----- ENTRIES PROVIDED

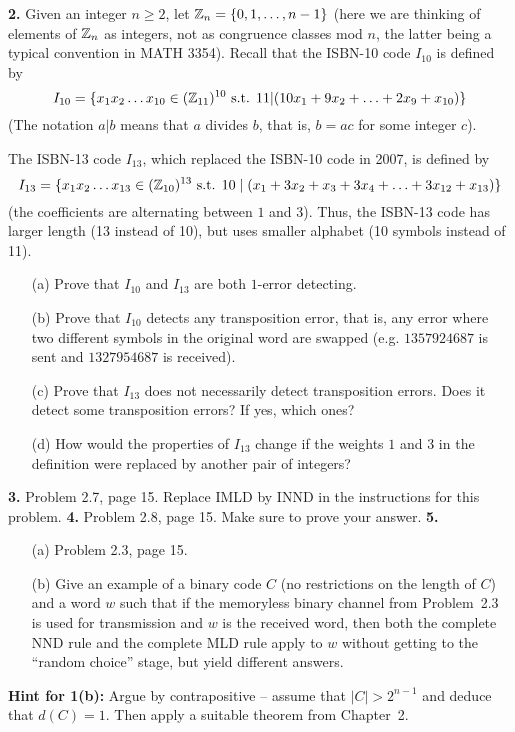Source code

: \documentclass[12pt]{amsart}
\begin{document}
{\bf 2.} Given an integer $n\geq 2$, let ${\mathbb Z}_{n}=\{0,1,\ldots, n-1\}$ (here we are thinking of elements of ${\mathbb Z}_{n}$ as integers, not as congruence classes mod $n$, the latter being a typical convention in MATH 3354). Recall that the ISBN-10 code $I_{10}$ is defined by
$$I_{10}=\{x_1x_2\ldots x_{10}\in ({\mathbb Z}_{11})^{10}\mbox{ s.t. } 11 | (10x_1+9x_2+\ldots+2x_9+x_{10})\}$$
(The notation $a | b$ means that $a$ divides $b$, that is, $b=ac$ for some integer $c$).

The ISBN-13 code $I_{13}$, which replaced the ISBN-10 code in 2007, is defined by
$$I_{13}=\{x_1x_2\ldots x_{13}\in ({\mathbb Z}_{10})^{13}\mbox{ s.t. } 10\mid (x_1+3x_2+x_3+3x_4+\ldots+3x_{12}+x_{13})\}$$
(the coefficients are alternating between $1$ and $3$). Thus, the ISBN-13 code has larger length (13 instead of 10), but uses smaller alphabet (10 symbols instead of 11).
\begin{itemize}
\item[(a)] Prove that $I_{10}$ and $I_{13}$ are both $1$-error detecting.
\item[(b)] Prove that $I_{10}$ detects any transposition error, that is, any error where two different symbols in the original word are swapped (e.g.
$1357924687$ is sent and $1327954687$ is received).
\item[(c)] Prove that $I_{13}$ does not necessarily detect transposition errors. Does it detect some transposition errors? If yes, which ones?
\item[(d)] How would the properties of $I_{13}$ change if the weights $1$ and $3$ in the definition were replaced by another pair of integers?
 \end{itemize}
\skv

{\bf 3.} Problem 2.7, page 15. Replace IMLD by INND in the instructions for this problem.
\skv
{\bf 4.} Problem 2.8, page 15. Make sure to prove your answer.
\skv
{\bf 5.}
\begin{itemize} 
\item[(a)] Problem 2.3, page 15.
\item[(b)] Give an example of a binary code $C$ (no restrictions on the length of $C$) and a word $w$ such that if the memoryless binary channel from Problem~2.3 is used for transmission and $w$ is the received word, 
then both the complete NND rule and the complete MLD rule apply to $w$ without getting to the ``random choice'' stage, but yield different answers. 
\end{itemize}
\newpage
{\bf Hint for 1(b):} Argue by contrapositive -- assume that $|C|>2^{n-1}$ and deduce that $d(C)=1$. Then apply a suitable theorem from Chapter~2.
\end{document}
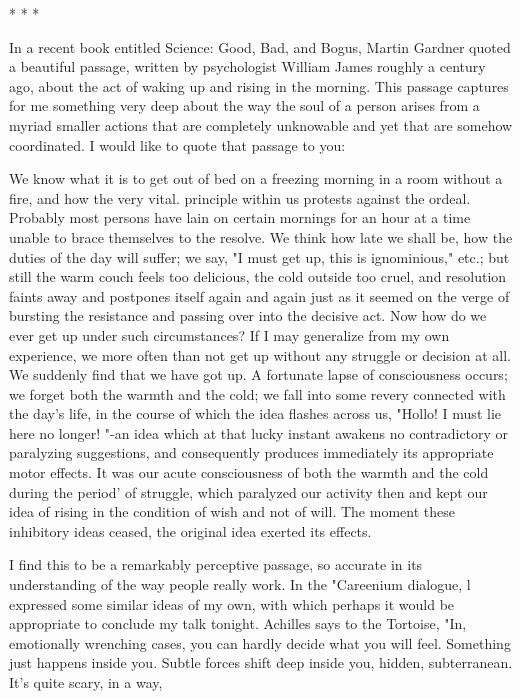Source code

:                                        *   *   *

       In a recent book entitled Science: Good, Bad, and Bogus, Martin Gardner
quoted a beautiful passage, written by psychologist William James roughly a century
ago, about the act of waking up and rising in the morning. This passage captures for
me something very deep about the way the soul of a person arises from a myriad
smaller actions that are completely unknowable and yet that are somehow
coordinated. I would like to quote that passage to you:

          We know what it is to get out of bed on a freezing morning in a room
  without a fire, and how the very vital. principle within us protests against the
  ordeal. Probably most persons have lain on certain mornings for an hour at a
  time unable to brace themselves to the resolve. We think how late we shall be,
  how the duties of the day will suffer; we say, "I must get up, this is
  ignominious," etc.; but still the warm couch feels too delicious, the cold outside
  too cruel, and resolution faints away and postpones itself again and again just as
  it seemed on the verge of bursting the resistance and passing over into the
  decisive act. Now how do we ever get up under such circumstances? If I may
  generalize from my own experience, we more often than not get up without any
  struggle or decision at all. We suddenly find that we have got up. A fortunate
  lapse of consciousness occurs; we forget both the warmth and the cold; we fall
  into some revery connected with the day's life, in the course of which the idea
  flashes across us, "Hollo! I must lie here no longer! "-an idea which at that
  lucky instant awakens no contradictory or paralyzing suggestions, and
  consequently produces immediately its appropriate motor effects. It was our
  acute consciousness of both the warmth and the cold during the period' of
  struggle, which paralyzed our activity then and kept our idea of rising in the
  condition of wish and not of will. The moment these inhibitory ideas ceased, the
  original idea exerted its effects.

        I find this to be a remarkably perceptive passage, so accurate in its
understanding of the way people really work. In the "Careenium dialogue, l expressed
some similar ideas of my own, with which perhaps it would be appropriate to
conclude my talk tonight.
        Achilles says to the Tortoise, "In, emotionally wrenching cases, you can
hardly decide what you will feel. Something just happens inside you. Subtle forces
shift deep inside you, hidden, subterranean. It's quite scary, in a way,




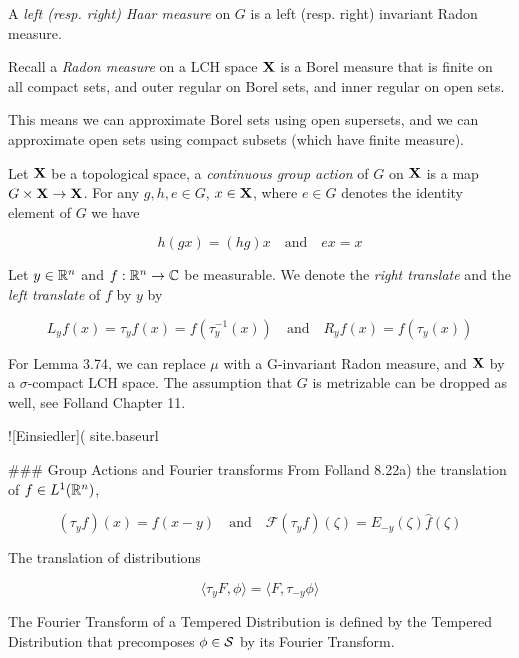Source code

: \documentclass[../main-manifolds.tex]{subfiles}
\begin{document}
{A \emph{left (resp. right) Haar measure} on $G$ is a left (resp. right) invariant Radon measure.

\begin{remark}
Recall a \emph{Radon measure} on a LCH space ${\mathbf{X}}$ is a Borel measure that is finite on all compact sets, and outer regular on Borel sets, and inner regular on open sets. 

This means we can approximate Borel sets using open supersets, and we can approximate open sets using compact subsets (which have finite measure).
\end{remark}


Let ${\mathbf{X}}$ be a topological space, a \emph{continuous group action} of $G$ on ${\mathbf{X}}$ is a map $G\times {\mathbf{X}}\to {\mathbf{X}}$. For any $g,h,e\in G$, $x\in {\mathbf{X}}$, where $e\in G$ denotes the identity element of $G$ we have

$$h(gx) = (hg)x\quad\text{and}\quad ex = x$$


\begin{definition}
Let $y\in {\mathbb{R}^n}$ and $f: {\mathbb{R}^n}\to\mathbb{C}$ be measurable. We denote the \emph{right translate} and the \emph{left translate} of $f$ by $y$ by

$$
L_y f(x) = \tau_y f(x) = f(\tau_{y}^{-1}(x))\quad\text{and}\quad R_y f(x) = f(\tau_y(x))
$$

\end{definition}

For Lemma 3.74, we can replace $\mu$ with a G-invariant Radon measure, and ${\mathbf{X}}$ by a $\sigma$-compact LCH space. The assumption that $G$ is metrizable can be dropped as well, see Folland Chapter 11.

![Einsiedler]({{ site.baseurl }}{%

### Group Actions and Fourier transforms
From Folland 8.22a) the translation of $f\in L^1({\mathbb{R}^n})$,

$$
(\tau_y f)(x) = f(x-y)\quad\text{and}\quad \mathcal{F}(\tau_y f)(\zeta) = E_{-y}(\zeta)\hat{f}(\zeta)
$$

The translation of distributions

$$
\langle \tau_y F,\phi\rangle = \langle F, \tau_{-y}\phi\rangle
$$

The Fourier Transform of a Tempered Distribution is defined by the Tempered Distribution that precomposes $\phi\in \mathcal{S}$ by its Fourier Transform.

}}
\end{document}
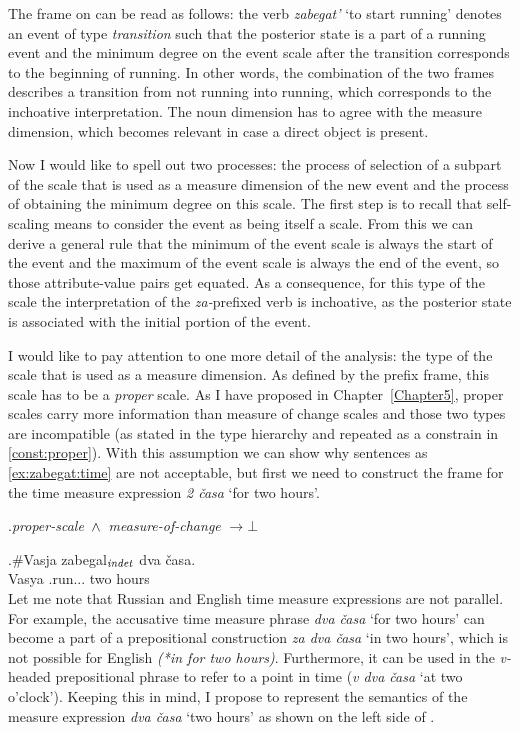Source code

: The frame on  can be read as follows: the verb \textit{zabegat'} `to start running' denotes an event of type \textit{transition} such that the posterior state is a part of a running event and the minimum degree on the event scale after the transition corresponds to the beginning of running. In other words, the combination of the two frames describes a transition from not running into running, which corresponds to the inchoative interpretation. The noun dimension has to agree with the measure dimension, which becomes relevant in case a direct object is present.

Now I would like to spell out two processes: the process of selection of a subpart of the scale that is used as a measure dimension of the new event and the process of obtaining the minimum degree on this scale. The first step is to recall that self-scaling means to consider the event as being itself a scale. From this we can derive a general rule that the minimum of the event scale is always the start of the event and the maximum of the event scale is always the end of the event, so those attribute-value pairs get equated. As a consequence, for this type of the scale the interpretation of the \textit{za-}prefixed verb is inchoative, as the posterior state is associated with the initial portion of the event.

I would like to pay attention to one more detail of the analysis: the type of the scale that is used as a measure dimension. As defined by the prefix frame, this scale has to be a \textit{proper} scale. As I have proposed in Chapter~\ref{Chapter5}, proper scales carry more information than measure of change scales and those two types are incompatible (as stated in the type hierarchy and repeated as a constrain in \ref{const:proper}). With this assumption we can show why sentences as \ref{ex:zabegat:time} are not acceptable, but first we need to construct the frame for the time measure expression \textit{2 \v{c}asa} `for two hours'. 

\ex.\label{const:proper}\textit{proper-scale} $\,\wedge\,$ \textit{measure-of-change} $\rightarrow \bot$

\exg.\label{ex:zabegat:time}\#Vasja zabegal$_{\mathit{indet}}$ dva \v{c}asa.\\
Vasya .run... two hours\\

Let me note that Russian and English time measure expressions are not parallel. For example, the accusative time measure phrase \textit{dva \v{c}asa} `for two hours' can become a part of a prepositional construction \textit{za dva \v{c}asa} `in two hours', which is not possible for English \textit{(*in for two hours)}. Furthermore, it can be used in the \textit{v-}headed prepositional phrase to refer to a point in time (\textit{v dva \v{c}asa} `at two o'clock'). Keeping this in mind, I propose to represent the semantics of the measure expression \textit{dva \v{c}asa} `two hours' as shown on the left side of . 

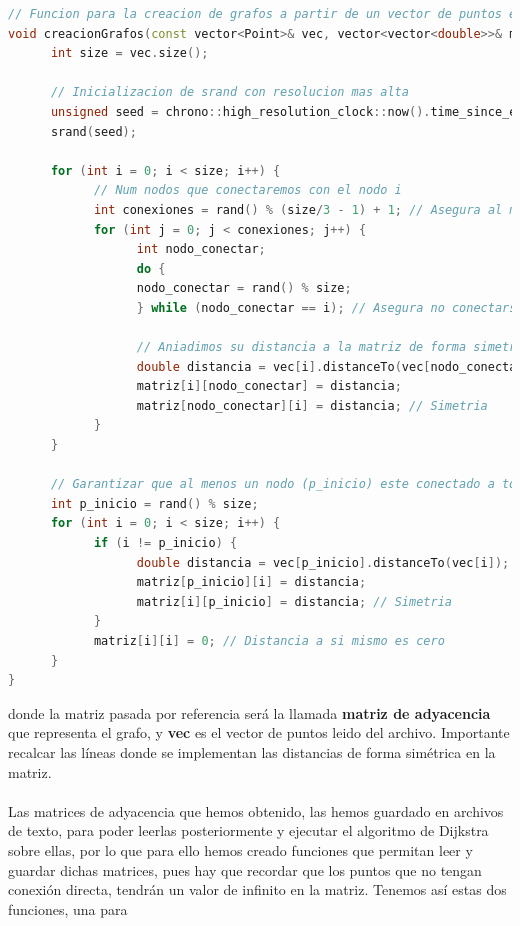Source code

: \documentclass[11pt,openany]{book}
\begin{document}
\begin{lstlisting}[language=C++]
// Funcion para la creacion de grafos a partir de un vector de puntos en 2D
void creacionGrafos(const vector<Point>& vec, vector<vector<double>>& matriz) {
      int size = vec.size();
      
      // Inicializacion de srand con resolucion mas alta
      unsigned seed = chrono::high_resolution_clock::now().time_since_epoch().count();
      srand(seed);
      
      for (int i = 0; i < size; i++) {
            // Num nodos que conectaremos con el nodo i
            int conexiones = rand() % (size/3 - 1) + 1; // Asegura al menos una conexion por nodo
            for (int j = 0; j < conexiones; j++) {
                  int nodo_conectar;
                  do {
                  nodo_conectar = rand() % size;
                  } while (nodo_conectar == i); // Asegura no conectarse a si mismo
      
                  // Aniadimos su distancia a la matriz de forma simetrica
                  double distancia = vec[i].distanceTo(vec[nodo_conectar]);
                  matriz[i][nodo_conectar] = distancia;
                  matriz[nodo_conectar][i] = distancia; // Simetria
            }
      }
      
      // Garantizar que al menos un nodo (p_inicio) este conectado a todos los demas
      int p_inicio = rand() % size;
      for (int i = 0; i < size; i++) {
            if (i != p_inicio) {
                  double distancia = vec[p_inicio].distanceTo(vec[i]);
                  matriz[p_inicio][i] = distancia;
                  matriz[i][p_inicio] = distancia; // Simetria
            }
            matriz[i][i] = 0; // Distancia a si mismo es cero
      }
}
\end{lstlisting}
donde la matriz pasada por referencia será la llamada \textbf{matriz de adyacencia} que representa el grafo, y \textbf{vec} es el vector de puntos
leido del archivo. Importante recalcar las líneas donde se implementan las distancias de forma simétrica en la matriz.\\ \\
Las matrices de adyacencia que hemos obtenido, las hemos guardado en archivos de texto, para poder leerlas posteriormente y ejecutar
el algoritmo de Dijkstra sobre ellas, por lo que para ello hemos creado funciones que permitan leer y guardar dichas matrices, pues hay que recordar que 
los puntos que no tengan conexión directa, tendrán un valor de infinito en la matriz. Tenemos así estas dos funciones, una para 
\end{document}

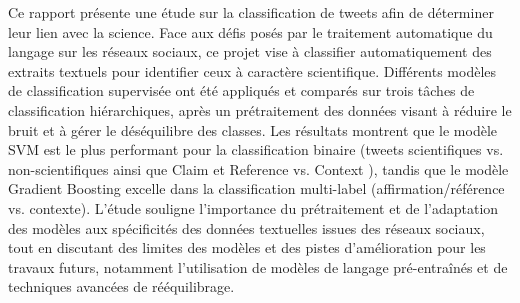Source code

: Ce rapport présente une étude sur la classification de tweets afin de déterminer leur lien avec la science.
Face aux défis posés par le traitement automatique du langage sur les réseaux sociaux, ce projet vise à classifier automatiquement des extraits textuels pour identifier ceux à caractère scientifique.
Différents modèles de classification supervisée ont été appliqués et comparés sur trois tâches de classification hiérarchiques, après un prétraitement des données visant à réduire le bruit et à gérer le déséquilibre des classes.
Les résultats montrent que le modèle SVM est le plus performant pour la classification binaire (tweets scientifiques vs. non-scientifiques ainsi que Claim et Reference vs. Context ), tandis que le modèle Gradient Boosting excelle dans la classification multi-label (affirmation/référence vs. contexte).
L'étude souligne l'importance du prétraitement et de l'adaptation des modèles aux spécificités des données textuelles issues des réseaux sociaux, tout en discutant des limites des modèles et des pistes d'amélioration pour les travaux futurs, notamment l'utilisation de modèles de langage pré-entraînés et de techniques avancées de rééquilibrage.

----------

* _YOUR INSTRUCTIONS_:
Transcribe the lines above between the line holding "without a fire, and" and the line holding "lucky instant awakens", inclusive, exactly as they stand and with nothing added.

* _RESPONSE AREA_:
  without a fire, and how the very vital. principle within us protests against the
  ordeal. Probably most persons have lain on certain mornings for an hour at a
  time unable to brace themselves to the resolve. We think how late we shall be,
  how the duties of the day will suffer; we say, "I must get up, this is
  ignominious," etc.; but still the warm couch feels too delicious, the cold outside
  too cruel, and resolution faints away and postpones itself again and again just as
  it seemed on the verge of bursting the resistance and passing over into the
  decisive act. Now how do we ever get up under such circumstances? If I may
  generalize from my own experience, we more often than not get up without any
  struggle or decision at all. We suddenly find that we have got up. A fortunate
  lapse of consciousness occurs; we forget both the warmth and the cold; we fall
  into some revery connected with the day's life, in the course of which the idea
  flashes across us, "Hollo! I must lie here no longer! "-an idea which at that
  lucky instant awakens no contradictory or paralyzing suggestions, and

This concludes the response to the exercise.